Kraken now offers staking for 17 digital assets across 39 US states, including:
- Ethereum (ETH)
- Solana (SOL)
- Polkadot (DOT)
- Cardano (ADA)
Importantly, Kraken provides insurance protection for users who stake through its platform, mitigating risks associated with slashing penalties or validator failures. This added layer of security enhances user confidence and sets a precedent for responsible staking service design.
👉 See how top platforms are making staking safer and more accessible worldwide.
Global Regulatory Outlook: A Shift Toward Clarity
The UK’s decision to exclude staking from collective investment rules could inspire other jurisdictions to adopt similar approaches. Clearer definitions reduce compliance burdens for platforms and encourage innovation within the crypto ecosystem.
Regulatory clarity is essential for mainstream adoption. When users understand how their activities are treated under the law—and when platforms can operate without fear of retroactive penalties—it fosters trust and long-term engagement.
Countries watching the UK’s model may consider re-evaluating their own staking policies, especially as blockchain technology becomes more integral to financial infrastructure.
Frequently Asked Questions (FAQ)
Q: Why did Uphold stop offering staking before?
A: Due to unclear regulations in the UK and active enforcement actions by regulators like the SEC in the US, Uphold paused staking to ensure compliance and avoid legal risk.
Q: Can anyone stake on Uphold?
A: No—only eligible users in supported regions (currently including the UK) can access staking. Users must hold qualifying assets and meet minimum balance requirements.
Q: Is crypto staking safe?
A: While generally secure, staking carries risks such as price volatility and potential slashing penalties (for self-stakers). Platforms like Uphold and Kraken mitigate these risks through pooled validation and insurance mechanisms.
Q: How are staking rewards calculated?
A: Rewards depend on network conditions, total stake volume, and validator efficiency. Yields are variable and can change over time.
Q: Will Uphold bring staking to the US soon?
A: There is no confirmed timeline, but the company is actively monitoring regulatory developments and aims to expand services where legally permissible.
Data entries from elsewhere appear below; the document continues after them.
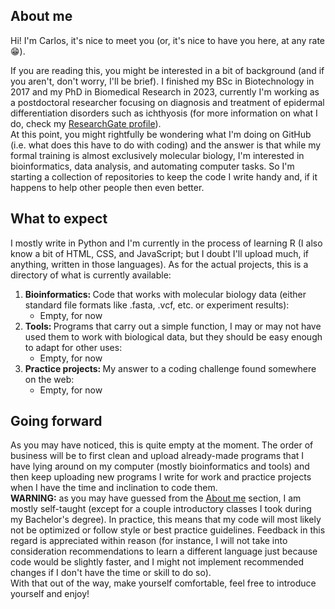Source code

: ## About me
<p id="About me">
  Hi! I'm Carlos, it's nice to meet you (or, it's nice to have you here, at any rate 😁).
</p>
<p>
  If you are reading this, you might be interested in a bit of background (and if you aren't, don't worry, I'll be brief). I finished my BSc in Biotechnology in 2017 and my PhD in Biomedical Research in 2023, currently I'm working as a postdoctoral researcher focusing on diagnosis and treatment of epidermal differentiation disorders such as ichthyosis (for more information on what I do, check my <a href="https://www.researchgate.net/profile/Carlos-Gutierrez-Cerrajero">ResearchGate profile</a>).<br>
  At this point, you might rightfully be wondering what I'm doing on GitHub (i.e. what does this have to do with coding) and the answer is that while my formal training is almost exclusively molecular biology, I'm interested in bioinformatics, data analysis, and automating computer tasks. So I'm starting a collection of repositories to keep the code I write handy and, if it happens to help other people then even better.
</p>

## What to expect
<p id="What to expect">
  I mostly write in Python and I'm currently in the process of learning R (I also know a bit of HTML, CSS, and JavaScript; but I doubt I'll upload much, if anything, written in those languages). As for the actual projects, this is a directory of what is currently available:<br>
  <ol>
    <li>
      <b>Bioinformatics: </b>Code that works with molecular biology data (either standard file formats like .fasta, .vcf, etc. or experiment results):
      <ul>
        <li>Empty, for now</li>
      </ul>
    </li>
    <li>
      <b>Tools: </b>Programs that carry out a simple function, I may or may not have used them to work with biological data, but they should be easy enough to adapt for other uses:
      <ul>
        <li>Empty, for now</li>
      </ul>
    </li>
    <li>
      <b>Practice projects: </b>My answer to a coding challenge found somewhere on the web:
      <ul>
        <li>Empty, for now</li>
      </ul>
    </li>
  </ol>
</p>

## Going forward
<p id="Going forward">
  As you may have noticed, this is quite empty at the moment. The order of business will be to first clean and upload already-made programs that I have lying around on my computer (mostly bioinformatics and tools) and then keep uploading new programs I write for work and practice projects when I have the time and inclination to code them.<br>
  <b>WARNING:</b> as you may have guessed from the <a href="#About me">About me</a> section, I am mostly self-taught (except for a couple introductory classes I took during my Bachelor's degree). In practice, this means that my code will most likely not be optimized or follow style or best practice guidelines. Feedback in this regard is appreciated within reason (for instance, I will not take into consideration recommendations to learn a different language just because code would be slightly faster, and I might not implement recommended changes if I don't have the time or skill to do so).<br>
  With that out of the way, make yourself comfortable, feel free to introduce yourself and enjoy!
</p>

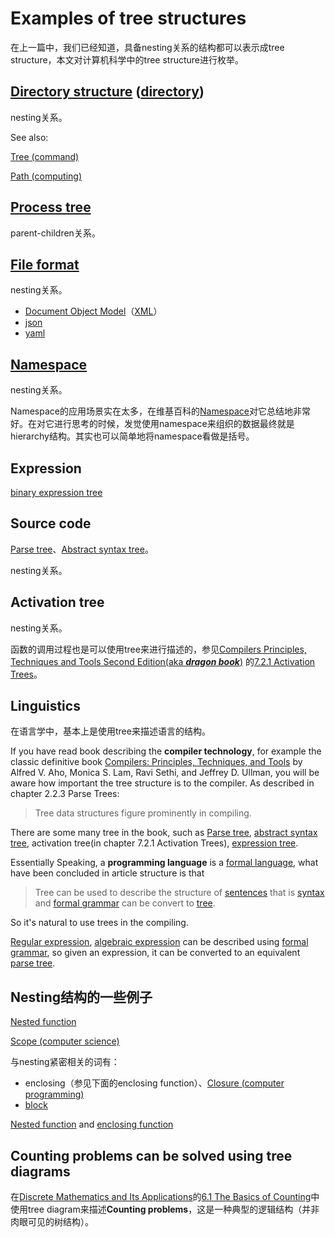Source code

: # Examples of tree structures

在上一篇中，我们已经知道，具备nesting关系的结构都可以表示成tree structure，本文对计算机科学中的tree structure进行枚举。

## [Directory structure](https://en.wikipedia.org/wiki/Directory_structure) ([directory](https://en.wikipedia.org/wiki/Directory_(computing)))

nesting关系。

See also: 

[Tree (command)](https://en.wikipedia.org/wiki/Tree_(command))

[Path (computing)](https://en.wikipedia.org/wiki/Path_(computing))

## [Process tree](https://en.wikipedia.org/wiki/Pstree)

parent-children关系。

## [File format](https://en.wikipedia.org/wiki/File_format)

nesting关系。

- [Document Object Model](https://en.wikipedia.org/wiki/Document_Object_Model)（[XML](https://en.wikipedia.org/wiki/XML)）
- [json](https://en.wikipedia.org/wiki/JSON)
- [yaml](https://en.wikipedia.org/wiki/YAML)

## [Namespace](https://en.wikipedia.org/wiki/Namespace)

nesting关系。

Namespace的应用场景实在太多，在维基百科的[Namespace](https://en.wikipedia.org/wiki/Namespace)对它总结地非常好。在对它进行思考的时候，发觉使用namespace来组织的数据最终就是hierarchy结构。其实也可以简单地将namespace看做是括号。

## Expression

[binary expression tree](https://en.wikipedia.org/wiki/Binary_expression_tree)

## Source code

[Parse tree](https://en.wikipedia.org/wiki/Parse_tree)、[Abstract syntax tree](https://en.wikipedia.org/wiki/Abstract_syntax_tree)。

nesting关系。

## Activation tree

nesting关系。

函数的调用过程也是可以使用tree来进行描述的，参见[Compilers Principles, Techniques and Tools Second Edition(aka ***dragon book***)](https://en.wikipedia.org/wiki/Compilers:_Principles,_Techniques,_and_Tools) 的[7.2.1 Activation Trees](https://dengking.github.io/compiler-principle/Chapter-7-Run-Time-Environments/7.2-Stack-Allocation-of-Space/#721-activation-trees)。



## Linguistics

在语言学中，基本上是使用tree来描述语言的结构。

If you have read book describing the **compiler technology**, for example the classic definitive book [Compilers: Principles, Techniques, and Tools](https://en.wikipedia.org/wiki/Compilers:_Principles,_Techniques,_and_Tools) by Alfred V. Aho, Monica S. Lam, Ravi Sethi, and Jeffrey D. Ullman, you will be aware how important the tree structure is to the compiler. As described in chapter 2.2.3 Parse Trees:

> Tree data structures figure prominently in compiling.

There are some many tree in the book, such as [Parse tree](https://en.wikipedia.org/wiki/Parse_tree), [abstract syntax tree](https://en.wikipedia.org/wiki/Abstract_syntax_tree), activation tree(in chapter 7.2.1 Activation Trees), [expression tree](https://en.wikipedia.org/wiki/Binary_expression_tree).

Essentially Speaking, a **programming language** is a [formal language](https://en.wikipedia.org/wiki/Formal_language), what have been concluded in article structure is that 

>  Tree can be used to describe the structure of [sentences](https://en.wikipedia.org/wiki/Sentence_(linguistics)) that is  [syntax](https://en.wikipedia.org/wiki/Syntax) and  [formal grammar](https://en.wikipedia.org/wiki/Formal_grammar) can be convert to [tree](https://en.wikipedia.org/wiki/Tree_(data_structure)).

So it's natural to use trees in the compiling.

[Regular expression](https://en.wikipedia.org/wiki/Regular_expression), [algebraic expression](https://en.wikipedia.org/wiki/Algebraic_expression) can be described using  [formal grammar](https://en.wikipedia.org/wiki/Formal_grammar), so given an expression, it can be converted to an equivalent  [parse tree](https://en.wikipedia.org/wiki/Parse_tree).



## Nesting结构的一些例子

[Nested function](https://en.wikipedia.org/wiki/Nested_function)

[Scope (computer science)](https://en.wikipedia.org/wiki/Scope_(computer_science))

与nesting紧密相关的词有：

- enclosing（参见下面的enclosing function）、[Closure (computer programming)](https://en.wikipedia.org/wiki/Closure_(computer_programming))
- [block](https://en.wikipedia.org/wiki/Block_(programming))

[Nested function](https://en.wikipedia.org/wiki/Nested_function) and [enclosing function](https://en.wikipedia.org/wiki/Nested_function)



## Counting problems can be solved using tree diagrams

在[Discrete Mathematics and Its Applications](https://dengking.github.io/discrete-math/Book-Discrete-Mathematics-and-Its-Applications/)的[6.1 The Basics of Counting](https://dengking.github.io/discrete-math/Book-Discrete-Mathematics-and-Its-Applications/Chapter-6-Counting/#61-the-basics-of-counting)中使用tree diagram来描述**Counting problems**，这是一种典型的逻辑结构（并非肉眼可见的树结构）。
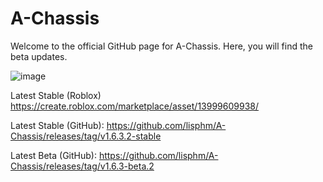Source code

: # A-Chassis
 Welcome to the official GitHub page for A-Chassis. Here, you will find the beta updates.

 ![image](https://github.com/lisphm/A-Chassis/assets/116984726/fb71f6eb-64d4-4692-afe9-42fd7d8489ec)

 Latest Stable (Roblox)
 	https://create.roblox.com/marketplace/asset/13999609938/

 Latest Stable (GitHub): 
 	https://github.com/lisphm/A-Chassis/releases/tag/v1.6.3.2-stable
  
 Latest Beta (GitHub):
	https://github.com/lisphm/A-Chassis/releases/tag/v1.6.3-beta.2
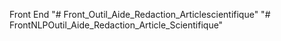 Front End
"# Front_Outil_Aide_Redaction_Articlescientifique" 
"# FrontNLPOutil_Aide_Redaction_Article_Scientifique" 
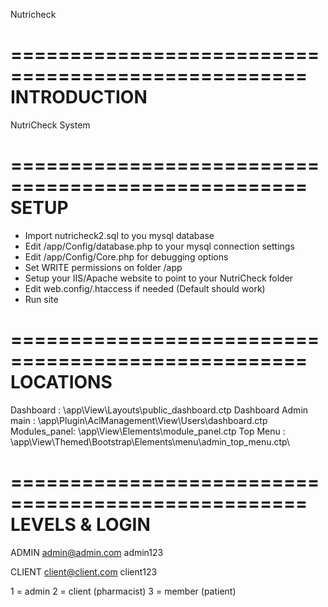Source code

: Nutricheck

===================================================
INTRODUCTION
===================================================
NutriCheck System



===================================================
SETUP
===================================================
- Import nutricheck2.sql to you mysql database
- Edit /app/Config/database.php to your mysql connection settings
- Edit /app/Config/Core.php for debugging options
- Set WRITE permissions on folder /app
- Setup your IIS/Apache website to point to your NutriCheck folder
- Edit web.config/.htaccess if needed (Default should work)
- Run site

===================================================
LOCATIONS
===================================================
Dashboard : \app\View\Layouts\public_dashboard.ctp
Dashboard Admin main : \app\Plugin\AclManagement\View\Users\dashboard.ctp
Modules_panel: \app\View\Elements\module_panel.ctp
Top Menu : \app\View\Themed\Bootstrap\Elements\menu\admin_top_menu.ctp\

===================================================
LEVELS & LOGIN
===================================================
ADMIN
admin@admin.com
admin123

CLIENT
client@client.com
client123

1 = admin
2 = client (pharmacist)
3 = member (patient)
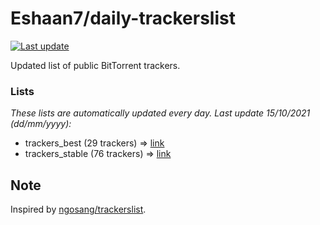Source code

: 
# Eshaan7/daily-trackerslist 

[![Last update](https://img.shields.io/badge/Last%20update-15/10/2021-blue.svg)](#)

Updated list of public BitTorrent trackers.

### Lists
*These lists are automatically updated every day. Last update 15/10/2021 (_dd/mm/yyyy_):*

* trackers_best (29 trackers) => [link](https://raw.githubusercontent.com/eshaan7/daily-trackerslist/master/trackers_best.txt)
* trackers_stable (76 trackers) => [link](https://raw.githubusercontent.com/eshaan7/daily-trackerslist/master/trackers_stable.txt)

## Note

Inspired by [ngosang/trackerslist](https://github.com/ngosang/trackerslist).

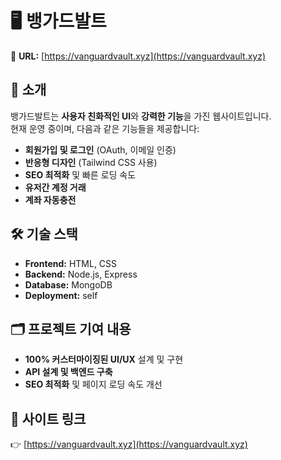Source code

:# 🖥️ 뱅가드발트

🚀 **URL:** [https://vanguardvault.xyz](https://vanguardvault.xyz)

## 📝 소개
뱅가드발트는 **사용자 친화적인 UI**와 **강력한 기능**을 가진 웹사이트입니다.  
현재 운영 중이며, 다음과 같은 기능들을 제공합니다:

- **회원가입 및 로그인** (OAuth, 이메일 인증)
- **반응형 디자인** (Tailwind CSS 사용)
- **SEO 최적화** 및 빠른 로딩 속도
- **유저간 계정 거래**
- **계좌 자동충전**

## 🛠️ 기술 스택
- **Frontend:** HTML, CSS
- **Backend:** Node.js, Express
- **Database:** MongoDB
- **Deployment:** self

## 🗂️ 프로젝트 기여 내용
- **100% 커스터마이징된 UI/UX** 설계 및 구현
- **API 설계 및 백엔드 구축**
- **SEO 최적화** 및 페이지 로딩 속도 개선

## 🔗 사이트 링크
👉 [https://vanguardvault.xyz](https://vanguardvault.xyz)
Q: Are staking rewards taxable?
A: In most jurisdictions, including the UK and US, staking rewards are considered taxable income at the time they are received. Users should consult local tax authorities or professionals for guidance.
Looking Ahead: The Future of Staking in 2025
As we move further into 2025, crypto staking is emerging as a cornerstone of decentralized finance (DeFi) and blockchain sustainability. With regulatory clarity improving in key markets like the UK, more platforms are expected to relaunch or expand staking services.
Uphold’s reentry into the UK staking market signals growing confidence in digital assets as legitimate financial instruments. Combined with Kraken’s resurgence in the US, these moves reflect a broader trend: regulators are beginning to distinguish between speculative investments and core blockchain utilities.
For users, this means greater access to tools that generate passive income while contributing to network security. As adoption grows, so too will demand for user-friendly, compliant, and secure staking solutions.
👉 Start earning rewards on your crypto holdings—explore your options now.
Core Keywords
- crypto staking
- Uphold staking
- UK Treasury crypto regulation
- Ethereum staking
- passive income crypto
- Solana staking
- NEAR Protocol staking
- Kraken staking
This evolving landscape underscores the importance of staying informed about both technological opportunities and regulatory developments. Whether you're a seasoned investor or new to digital assets, understanding staking—and where it's available—can help you make smarter financial decisions in the rapidly changing world of Web3.